There was certainly no danger of me winning the 99 Pound Potato Challenge with this year’s ‘Rose Gold’ crop even though it is a new Personal Best for us here in the Dirt to Dinner garden. In 2010, we harvested 20 lbs of potatoes from a fifteen square foot raised bed and this year we managed the same weight of harvest in only nine square feet. That’s almost an extra pound of potatoes harvested per square foot in 2011. And this patch of potatoes also produced flowers and potato berries that were harvested so that we can experiment with growing from seed.
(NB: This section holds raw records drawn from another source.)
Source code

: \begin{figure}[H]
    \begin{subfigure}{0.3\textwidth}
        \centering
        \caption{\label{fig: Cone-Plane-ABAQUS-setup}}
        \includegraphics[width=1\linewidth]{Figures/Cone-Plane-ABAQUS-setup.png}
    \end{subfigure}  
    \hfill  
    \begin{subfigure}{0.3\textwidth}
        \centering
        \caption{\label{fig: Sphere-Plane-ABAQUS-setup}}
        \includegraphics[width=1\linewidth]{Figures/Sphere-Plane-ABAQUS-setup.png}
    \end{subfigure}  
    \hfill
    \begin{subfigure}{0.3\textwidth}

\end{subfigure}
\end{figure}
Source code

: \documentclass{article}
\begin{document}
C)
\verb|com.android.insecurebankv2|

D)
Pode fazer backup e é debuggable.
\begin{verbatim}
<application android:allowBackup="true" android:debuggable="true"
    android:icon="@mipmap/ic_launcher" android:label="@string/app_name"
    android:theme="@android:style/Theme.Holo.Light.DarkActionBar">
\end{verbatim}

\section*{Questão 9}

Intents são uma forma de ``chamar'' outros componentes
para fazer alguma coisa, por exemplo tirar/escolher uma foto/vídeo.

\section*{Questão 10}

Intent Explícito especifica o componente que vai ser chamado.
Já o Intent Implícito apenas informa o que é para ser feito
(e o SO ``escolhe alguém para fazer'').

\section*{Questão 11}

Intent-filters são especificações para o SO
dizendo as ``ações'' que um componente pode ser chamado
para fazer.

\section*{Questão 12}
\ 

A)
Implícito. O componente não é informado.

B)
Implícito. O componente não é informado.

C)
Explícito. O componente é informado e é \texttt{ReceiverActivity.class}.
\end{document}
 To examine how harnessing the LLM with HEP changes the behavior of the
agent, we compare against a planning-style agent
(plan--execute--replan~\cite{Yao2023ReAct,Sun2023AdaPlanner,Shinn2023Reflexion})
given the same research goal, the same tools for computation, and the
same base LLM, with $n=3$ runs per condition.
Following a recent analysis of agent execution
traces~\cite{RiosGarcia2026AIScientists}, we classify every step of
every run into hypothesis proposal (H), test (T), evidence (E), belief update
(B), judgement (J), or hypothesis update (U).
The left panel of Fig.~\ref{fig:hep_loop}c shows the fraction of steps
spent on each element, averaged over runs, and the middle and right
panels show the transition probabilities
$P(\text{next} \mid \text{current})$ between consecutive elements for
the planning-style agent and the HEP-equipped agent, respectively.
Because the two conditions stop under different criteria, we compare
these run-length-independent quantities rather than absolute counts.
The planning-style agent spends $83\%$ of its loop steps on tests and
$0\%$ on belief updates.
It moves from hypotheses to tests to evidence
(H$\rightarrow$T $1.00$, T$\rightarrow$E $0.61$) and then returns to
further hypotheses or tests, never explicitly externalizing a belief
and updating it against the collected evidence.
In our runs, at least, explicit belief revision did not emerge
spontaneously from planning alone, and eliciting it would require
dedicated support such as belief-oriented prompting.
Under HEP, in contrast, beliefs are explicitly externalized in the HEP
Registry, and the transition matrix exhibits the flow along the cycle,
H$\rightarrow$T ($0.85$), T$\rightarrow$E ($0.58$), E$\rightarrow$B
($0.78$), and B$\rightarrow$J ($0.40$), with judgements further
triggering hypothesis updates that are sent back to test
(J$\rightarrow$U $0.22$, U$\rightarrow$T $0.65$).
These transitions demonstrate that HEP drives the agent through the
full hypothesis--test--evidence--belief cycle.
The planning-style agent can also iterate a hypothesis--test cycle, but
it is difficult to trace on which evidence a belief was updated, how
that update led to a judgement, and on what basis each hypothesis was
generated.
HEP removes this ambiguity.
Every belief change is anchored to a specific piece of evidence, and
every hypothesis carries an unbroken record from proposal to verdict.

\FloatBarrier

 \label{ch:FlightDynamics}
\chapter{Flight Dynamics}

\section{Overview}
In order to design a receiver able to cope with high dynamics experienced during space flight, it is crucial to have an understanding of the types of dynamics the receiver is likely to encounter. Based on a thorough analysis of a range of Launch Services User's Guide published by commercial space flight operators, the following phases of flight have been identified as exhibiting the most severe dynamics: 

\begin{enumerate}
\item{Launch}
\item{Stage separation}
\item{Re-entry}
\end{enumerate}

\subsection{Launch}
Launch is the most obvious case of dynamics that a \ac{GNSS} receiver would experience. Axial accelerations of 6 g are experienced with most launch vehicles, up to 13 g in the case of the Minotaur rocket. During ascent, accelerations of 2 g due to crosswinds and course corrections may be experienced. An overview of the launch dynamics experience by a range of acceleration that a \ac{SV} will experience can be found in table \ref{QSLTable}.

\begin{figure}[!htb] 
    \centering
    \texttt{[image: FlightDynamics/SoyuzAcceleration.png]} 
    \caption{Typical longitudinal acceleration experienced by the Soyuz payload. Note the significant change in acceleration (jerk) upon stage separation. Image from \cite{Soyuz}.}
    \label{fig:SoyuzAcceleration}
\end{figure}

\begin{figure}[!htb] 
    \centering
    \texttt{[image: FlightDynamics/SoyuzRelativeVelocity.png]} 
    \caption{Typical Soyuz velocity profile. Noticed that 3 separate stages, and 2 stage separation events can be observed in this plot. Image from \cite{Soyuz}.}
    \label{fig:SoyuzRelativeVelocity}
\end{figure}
The ‘Rose Gold’ potatoes were planted March 29th and harvested July 19th, 112 days later. They were planted in new ground that started out as a compost pile and was covered in a layer of rice straw and top soil. Potatoes were hilled to just over 24″ with alternating layers of straw and potting mix. They could have been hilled much deeper. Vines were over four feet tall and some stolons grew at least two feet long. With their excellent taste and this respectable harvest, ‘Rose Gold’ potatoes will probably gain a spot in our deep hilling trials this fall or next spring.
Unfortunately, I was not the first one to harvest the ‘Rose Gold’ patch. Just the other day the dog was chasing something and digging along the edge of the patch. I shooed her away and went back to watering the tomatillos. But today in that corner, I found at least six potatoes that were very strangely shaped and clearly no longer at their full weight when it came time for the count. Do squirrels eat raw potatoes? Who eats raw potatoes, can climb the fence into the yard and is faster than a streaking Labradoodle? Those potatoes started fist-sized, if you have small hands like me, and a good chunk of them has definitely been chewed off!
The ‘Rose Gold’ potato vines were brown and fallen over and mostly dried up so I knew they were ready to harvest. I might have liked to allow the potatoes a few weeks undisturbed in the soil to harden their skins for storage but I pulled the patch before any more unauthorized feasting took place. I have two more patches and several potatoes in bags growing in that area. The patch shown here was planted April 6th and contains a broad mix of varieties for the Great Potato Grow Out Project. The bulk of the varieties still have lots of mostly upright, green vines. They wilt in hot weather but with water and evening cool they stand most of the way back up again. Except for the plant in the bottom right corner.
Potato varieties grow for a unique number of days before they finish setting tubers and the vines die back. Some early varieties are ready in as few as 75 days. The ‘Red Thumb’ potatoes have been the first in this trial to be ready for harvest at about 90 days. This vine is a ‘Caribe’ potato that is done growing and I plan to pull these potatoes very soon before anyone else starts to harvest them for me!